• Prompt:
Exactly what is written in the records below should be returned, minus the images.

Document images with source code:

- Opening Delimiter -

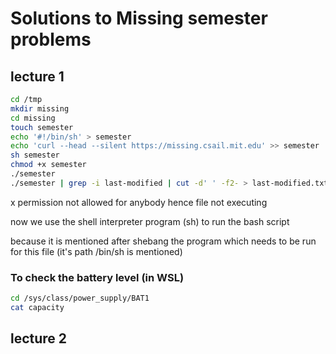 # Solutions to Missing semester problems

## lecture 1

```bash
cd /tmp
mkdir missing
cd missing
touch semester
echo '#!/bin/sh' > semester
echo 'curl --head --silent https://missing.csail.mit.edu' >> semester
sh semester
chmod +x semester
./semester
./semester | grep -i last-modified | cut -d' ' -f2- > last-modified.txt
```

x permission not allowed for anybody
hence file not executing

now we use the shell interpreter program (sh) to run the bash script

because it is mentioned after shebang the program which needs to be run for this file (it's path /bin/sh is mentioned)

### To check the battery level (in WSL)

```bash
cd /sys/class/power_supply/BAT1
cat capacity
```

## lecture 2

- Closing Delimiter -

• Solved exercise:
 # Solutions to Missing semester problems

## lecture 1

```bash
cd /tmp
mkdir missing
cd missing
touch semester
echo '#!/bin/sh' > semester
echo 'curl --head --silent https://missing.csail.mit.edu' >> semester
sh semester
chmod +x semester
./semester
./semester | grep -i last-modified | cut -d' ' -f2- > last-modified.txt
```

x permission not allowed for anybody
hence file not executing

now we use the shell interpreter program (sh) to run the bash script

because it is mentioned after shebang the program which needs to be run for this file (it's path /bin/sh is mentioned)

### To check the battery level (in WSL)

```bash
cd /sys/class/power_supply/BAT1
cat capacity
```

## lecture 2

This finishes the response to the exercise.